_Work instruction:_
Reproduce the entries exactly, beginning with the line containing "([BACK TO TOP](#toc_08ad8183b1f16ebacbb6faafb5757a5f))" and ending with their last line, both included.

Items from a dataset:
####
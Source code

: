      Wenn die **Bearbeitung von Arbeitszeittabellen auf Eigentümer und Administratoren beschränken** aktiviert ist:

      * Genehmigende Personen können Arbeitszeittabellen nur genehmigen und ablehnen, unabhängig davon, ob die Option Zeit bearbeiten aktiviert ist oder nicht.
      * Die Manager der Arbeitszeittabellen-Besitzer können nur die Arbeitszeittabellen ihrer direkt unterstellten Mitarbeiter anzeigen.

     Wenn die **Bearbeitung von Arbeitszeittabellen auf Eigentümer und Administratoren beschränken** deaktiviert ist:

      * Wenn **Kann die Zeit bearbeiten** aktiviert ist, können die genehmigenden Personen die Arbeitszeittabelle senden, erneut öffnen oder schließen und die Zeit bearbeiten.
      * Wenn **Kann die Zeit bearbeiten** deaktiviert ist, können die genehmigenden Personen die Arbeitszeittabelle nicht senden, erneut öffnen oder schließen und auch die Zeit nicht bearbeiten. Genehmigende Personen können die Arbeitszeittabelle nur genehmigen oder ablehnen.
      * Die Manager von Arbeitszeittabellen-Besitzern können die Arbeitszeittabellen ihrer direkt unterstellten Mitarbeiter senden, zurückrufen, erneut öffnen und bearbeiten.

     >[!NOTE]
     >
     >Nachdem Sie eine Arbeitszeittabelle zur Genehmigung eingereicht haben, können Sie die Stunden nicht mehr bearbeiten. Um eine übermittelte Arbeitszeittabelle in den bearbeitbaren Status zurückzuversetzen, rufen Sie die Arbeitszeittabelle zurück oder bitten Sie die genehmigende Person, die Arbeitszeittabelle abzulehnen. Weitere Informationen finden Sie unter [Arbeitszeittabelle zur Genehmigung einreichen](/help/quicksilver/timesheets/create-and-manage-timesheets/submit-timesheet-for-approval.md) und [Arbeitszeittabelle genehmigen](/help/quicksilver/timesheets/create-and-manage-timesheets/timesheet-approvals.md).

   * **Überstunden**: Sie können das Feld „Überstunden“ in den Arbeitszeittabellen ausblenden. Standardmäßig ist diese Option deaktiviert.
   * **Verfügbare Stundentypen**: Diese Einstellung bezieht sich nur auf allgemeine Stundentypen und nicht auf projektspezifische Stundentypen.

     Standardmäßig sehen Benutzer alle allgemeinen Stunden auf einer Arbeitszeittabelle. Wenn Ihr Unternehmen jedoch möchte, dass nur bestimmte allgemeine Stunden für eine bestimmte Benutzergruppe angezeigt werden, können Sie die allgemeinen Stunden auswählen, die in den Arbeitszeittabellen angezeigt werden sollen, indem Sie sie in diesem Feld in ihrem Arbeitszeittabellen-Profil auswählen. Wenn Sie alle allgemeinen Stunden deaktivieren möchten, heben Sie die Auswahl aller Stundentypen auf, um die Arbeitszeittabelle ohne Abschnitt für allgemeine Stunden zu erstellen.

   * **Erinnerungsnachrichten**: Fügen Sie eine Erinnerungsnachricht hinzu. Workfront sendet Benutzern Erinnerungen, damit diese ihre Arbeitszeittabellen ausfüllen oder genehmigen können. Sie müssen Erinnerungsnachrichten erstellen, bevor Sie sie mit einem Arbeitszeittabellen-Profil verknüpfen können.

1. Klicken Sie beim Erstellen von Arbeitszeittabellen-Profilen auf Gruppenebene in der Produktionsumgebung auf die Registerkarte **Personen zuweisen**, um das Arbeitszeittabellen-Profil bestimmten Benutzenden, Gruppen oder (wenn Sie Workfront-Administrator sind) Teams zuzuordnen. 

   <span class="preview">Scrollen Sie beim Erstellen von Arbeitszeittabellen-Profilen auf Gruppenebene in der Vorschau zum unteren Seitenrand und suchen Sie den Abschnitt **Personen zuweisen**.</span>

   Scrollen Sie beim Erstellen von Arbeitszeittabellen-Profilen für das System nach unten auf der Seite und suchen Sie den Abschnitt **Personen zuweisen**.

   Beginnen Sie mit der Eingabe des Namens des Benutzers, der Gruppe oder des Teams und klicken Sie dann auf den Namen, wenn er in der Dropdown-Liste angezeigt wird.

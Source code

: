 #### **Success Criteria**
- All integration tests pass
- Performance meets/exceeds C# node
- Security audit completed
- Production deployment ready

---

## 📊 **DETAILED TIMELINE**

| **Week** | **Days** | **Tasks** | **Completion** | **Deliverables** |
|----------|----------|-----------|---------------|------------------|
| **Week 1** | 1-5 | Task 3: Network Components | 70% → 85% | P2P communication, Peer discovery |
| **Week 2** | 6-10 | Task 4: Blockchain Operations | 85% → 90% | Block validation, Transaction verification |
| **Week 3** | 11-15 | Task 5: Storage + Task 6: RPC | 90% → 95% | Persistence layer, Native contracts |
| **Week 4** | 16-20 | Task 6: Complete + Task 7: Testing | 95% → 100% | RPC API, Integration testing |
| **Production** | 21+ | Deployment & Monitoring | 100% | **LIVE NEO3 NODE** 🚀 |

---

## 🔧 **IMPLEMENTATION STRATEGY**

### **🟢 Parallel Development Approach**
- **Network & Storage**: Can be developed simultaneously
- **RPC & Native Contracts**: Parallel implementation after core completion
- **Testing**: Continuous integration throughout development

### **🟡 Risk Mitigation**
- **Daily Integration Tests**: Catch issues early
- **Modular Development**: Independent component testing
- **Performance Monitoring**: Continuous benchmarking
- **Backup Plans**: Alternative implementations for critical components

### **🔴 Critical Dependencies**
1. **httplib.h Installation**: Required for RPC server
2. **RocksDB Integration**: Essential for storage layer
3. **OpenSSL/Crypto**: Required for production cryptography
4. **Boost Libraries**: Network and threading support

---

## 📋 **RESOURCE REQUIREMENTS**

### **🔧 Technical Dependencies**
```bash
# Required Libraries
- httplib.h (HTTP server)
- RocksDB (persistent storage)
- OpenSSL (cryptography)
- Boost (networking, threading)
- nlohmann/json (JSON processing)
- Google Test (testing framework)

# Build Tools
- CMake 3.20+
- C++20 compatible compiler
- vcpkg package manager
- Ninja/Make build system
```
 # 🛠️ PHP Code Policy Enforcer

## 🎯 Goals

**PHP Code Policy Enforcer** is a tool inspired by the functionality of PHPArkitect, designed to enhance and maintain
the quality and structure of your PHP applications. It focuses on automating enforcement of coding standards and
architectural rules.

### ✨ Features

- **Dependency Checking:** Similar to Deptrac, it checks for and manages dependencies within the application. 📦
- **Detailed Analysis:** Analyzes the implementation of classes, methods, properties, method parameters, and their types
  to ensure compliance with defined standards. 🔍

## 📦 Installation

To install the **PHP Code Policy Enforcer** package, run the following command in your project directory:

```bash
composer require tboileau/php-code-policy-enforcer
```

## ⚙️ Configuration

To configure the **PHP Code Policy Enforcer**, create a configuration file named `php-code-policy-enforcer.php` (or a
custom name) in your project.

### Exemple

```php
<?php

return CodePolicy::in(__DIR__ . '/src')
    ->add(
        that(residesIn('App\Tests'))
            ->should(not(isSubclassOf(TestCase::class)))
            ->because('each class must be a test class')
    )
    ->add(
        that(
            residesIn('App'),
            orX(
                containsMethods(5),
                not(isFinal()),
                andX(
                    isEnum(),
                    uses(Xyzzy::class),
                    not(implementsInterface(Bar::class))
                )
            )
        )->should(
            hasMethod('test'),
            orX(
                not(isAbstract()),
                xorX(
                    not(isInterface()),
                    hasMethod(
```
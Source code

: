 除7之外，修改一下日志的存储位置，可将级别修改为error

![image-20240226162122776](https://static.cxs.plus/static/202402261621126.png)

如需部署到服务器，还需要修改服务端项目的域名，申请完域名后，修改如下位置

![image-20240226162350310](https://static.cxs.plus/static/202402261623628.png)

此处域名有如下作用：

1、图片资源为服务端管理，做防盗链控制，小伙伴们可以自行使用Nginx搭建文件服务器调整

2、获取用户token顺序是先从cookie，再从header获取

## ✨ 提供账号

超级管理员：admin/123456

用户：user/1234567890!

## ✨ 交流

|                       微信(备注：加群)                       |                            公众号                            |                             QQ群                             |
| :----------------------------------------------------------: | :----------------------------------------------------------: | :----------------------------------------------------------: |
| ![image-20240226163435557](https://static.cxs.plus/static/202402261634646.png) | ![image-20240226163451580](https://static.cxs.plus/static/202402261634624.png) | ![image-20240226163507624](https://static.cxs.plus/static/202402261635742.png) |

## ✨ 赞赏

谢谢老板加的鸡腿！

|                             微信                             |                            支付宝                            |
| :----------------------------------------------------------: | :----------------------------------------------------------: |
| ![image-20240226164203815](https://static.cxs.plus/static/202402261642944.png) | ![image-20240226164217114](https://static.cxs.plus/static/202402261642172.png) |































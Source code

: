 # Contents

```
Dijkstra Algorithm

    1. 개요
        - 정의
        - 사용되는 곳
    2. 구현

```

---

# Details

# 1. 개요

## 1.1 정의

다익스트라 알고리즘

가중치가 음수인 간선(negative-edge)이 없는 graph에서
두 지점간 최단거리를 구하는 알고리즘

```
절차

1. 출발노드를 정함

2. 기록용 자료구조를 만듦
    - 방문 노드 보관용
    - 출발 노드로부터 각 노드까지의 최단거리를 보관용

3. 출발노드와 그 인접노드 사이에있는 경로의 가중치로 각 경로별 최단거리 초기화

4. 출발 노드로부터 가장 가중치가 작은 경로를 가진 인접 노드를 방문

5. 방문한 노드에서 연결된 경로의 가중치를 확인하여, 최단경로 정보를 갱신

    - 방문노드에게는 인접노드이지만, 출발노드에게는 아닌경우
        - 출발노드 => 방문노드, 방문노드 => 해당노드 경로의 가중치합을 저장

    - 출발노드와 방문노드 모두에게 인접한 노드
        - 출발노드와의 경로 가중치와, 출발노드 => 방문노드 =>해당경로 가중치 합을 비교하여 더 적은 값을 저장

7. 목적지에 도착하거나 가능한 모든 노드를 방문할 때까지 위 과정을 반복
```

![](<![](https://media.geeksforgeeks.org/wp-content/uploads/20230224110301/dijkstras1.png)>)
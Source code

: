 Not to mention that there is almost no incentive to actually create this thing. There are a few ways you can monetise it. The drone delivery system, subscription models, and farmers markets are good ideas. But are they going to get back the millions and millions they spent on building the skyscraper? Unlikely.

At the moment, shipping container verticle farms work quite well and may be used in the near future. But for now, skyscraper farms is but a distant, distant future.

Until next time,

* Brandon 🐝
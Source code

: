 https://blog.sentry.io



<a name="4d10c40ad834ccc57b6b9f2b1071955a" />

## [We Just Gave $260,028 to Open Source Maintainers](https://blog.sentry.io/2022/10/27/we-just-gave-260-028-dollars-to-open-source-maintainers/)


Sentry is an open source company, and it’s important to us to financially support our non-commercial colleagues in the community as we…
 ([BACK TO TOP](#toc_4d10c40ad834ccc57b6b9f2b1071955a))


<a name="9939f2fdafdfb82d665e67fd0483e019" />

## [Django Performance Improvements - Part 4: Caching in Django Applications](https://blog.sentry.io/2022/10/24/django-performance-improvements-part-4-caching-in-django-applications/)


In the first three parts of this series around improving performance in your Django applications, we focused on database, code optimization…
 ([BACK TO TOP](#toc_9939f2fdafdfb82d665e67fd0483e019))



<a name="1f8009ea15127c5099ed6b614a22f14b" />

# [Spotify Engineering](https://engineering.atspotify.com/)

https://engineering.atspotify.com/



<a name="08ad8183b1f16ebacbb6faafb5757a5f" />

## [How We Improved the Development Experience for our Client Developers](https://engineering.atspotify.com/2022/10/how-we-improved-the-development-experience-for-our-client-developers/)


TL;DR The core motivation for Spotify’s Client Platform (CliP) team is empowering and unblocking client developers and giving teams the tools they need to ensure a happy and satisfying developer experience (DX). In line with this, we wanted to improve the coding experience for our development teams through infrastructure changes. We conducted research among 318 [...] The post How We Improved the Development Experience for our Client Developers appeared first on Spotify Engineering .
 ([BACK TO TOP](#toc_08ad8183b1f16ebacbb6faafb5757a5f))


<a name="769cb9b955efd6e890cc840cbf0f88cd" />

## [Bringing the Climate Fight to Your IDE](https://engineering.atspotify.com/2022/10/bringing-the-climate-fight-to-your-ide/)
####
_The answer:_
 ([BACK TO TOP](#toc_08ad8183b1f16ebacbb6faafb5757a5f))


<a name="769cb9b955efd6e890cc840cbf0f88cd" />

## [Bringing the Climate Fight to Your IDE](https://engineering.atspotify.com/2022/10/bringing-the-climate-fight-to-your-ide/)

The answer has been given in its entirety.